Suzumi Noda was born on 9th May 1951 in Osaka, Japan where she has always been living. She is very active around Japan and internationally with exhibitions, teaching, residencies, and research.
From 1972 to 1974, Suzumi studied Interior Design at Osaka Designers’ College. In 1972 she also studied weaving at Kawashima Textile School in northern Kyoto City. For the thirty years following her graduation, she focussed her teachings on Design and Colour Schemes. She then transitioned into specialising in textile arts, including wearable art and sculptural installations.
In 1985 Suzumi was awarded the winning prize in the Asahi Contemporary Craft Competition for an artwork made of felted wool. This led her to be supported for my first solo exhibition, which was held at Gallery Maronie in Kyoto. To the present day, she has exhibited once every year on average in Japan, and has been shown internationally as far afield as Canada, Australia, Belgium, Poland, Korea, Bulgaria, Italy, Lithuania, Sweden, and England.
Since the late 1990s, she has been working with a fusion of luxury and recycled materials, including discarded items from textile production centres like garment and product labels, plastic yarn, fabric samples and offcuts, and loom parts.
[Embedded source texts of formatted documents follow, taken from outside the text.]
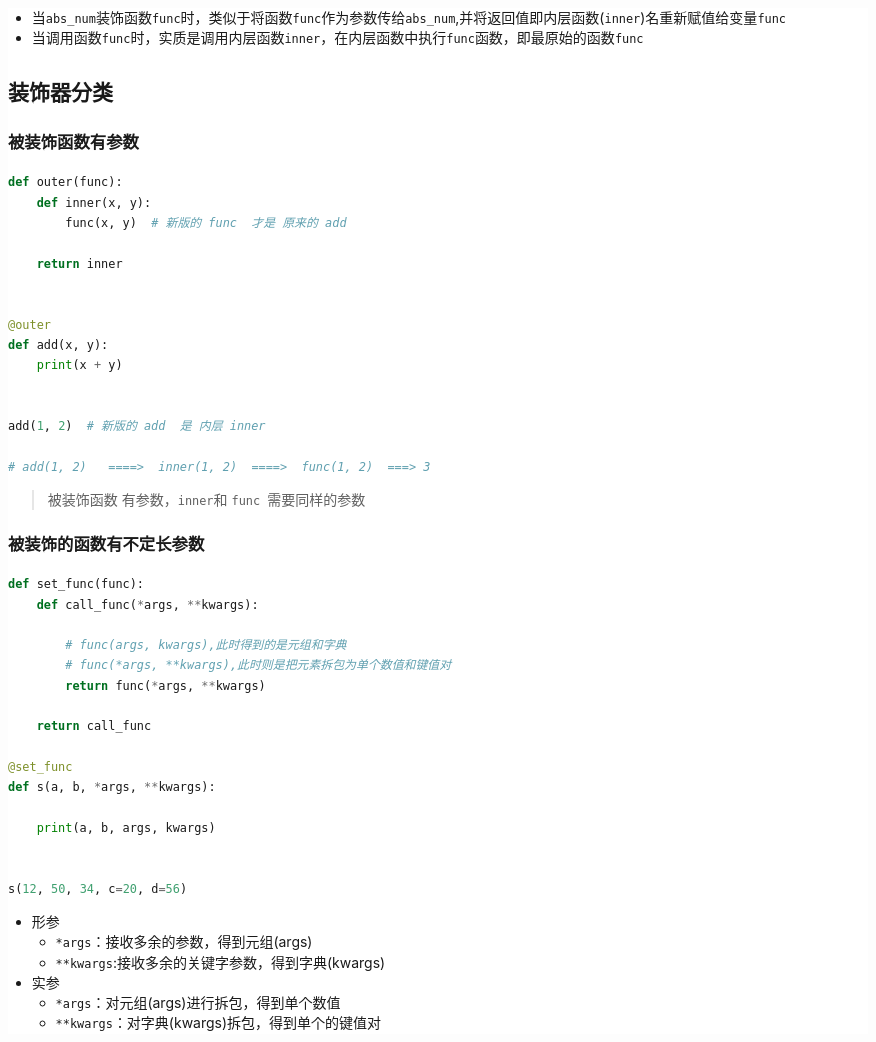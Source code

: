 - 当`abs_num`装饰函数`func`时，类似于将函数`func`作为参数传给`abs_num`,并将返回值即内层函数(`inner`)名重新赋值给变量`func`
- 当调用函数`func`时，实质是调用内层函数`inner`，在内层函数中执行`func`函数，即最原始的函数`func`

## 装饰器分类

### 被装饰函数有参数

```python
def outer(func):
    def inner(x, y):
        func(x, y)  # 新版的 func  才是 原来的 add

    return inner


@outer
def add(x, y):
    print(x + y)


add(1, 2)  # 新版的 add  是 内层 inner

# add(1, 2)   ====>  inner(1, 2)  ====>  func(1, 2)  ===> 3
```

> 被装饰函数 有参数，`inner`和 `func ​`需要同样的参数

### 被装饰的函数有不定长参数

```python
def set_func(func):
    def call_func(*args, **kwargs):
        
        # func(args, kwargs),此时得到的是元组和字典
        # func(*args, **kwargs),此时则是把元素拆包为单个数值和键值对
        return func(*args, **kwargs)

    return call_func

@set_func
def s(a, b, *args, **kwargs):

    print(a, b, args, kwargs)


s(12, 50, 34, c=20, d=56)
```

- 形参
  - `*args`：接收多余的参数，得到元组(args)
  - `**kwargs`:接收多余的关键字参数，得到字典(kwargs)
- 实参
  - `*args`：对元组(args)进行拆包，得到单个数值
  - `**kwargs`：对字典(kwargs)拆包，得到单个的键值对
Through juxtapositions of various materials and subject matter, her artwork creates poignant social commentary on issues such as health, consumerism, and ecology.
In 1998, Suzumi started working with digitally printed fabrics; her first series of works with this innovative medium was a combination of wearable art and installation pieces, including chairs, stools, knitted garments, and jewellery.
Additionally, since 2009, she has been using materials such as lacquer-coated thread, flat foil thread, and repurposed silk obi sashes from Nishijin Textile area in central Kyoto city, which is world-renowned as a traditional textile production centre.
In 2015, a gallery owner in Stockholm gifted Suzumi with some bright yellow sandpaper which ultimately inspired her to create the Sand Fabric Series. From 2017, she began this new body of installation works. She developed a fabric which is covered with coloured sand to produce a sandpaper-like surface, some of which is also patterned with holes to reference jacquard loom punchcard designs. Using this new material, called Sand Fabric, she sculpted garments and other art objects as a means of expression.
From 2006 to 2017, Suzumi was one of the Directors of Kawashima Textile School. For six of those years, from 2012 to 2017, she also worked as a Specialist Professor at Kyoto University of Art & Design (Kyoto Zokei Geijyutsu Daigaku). Since 2018, she has held the position of Specialist Professor at Kyoto City University of Arts (Kyoto Shiritsu Geijyutsu Daigaku) as well as working as an Advisor at Kawashima Textile School.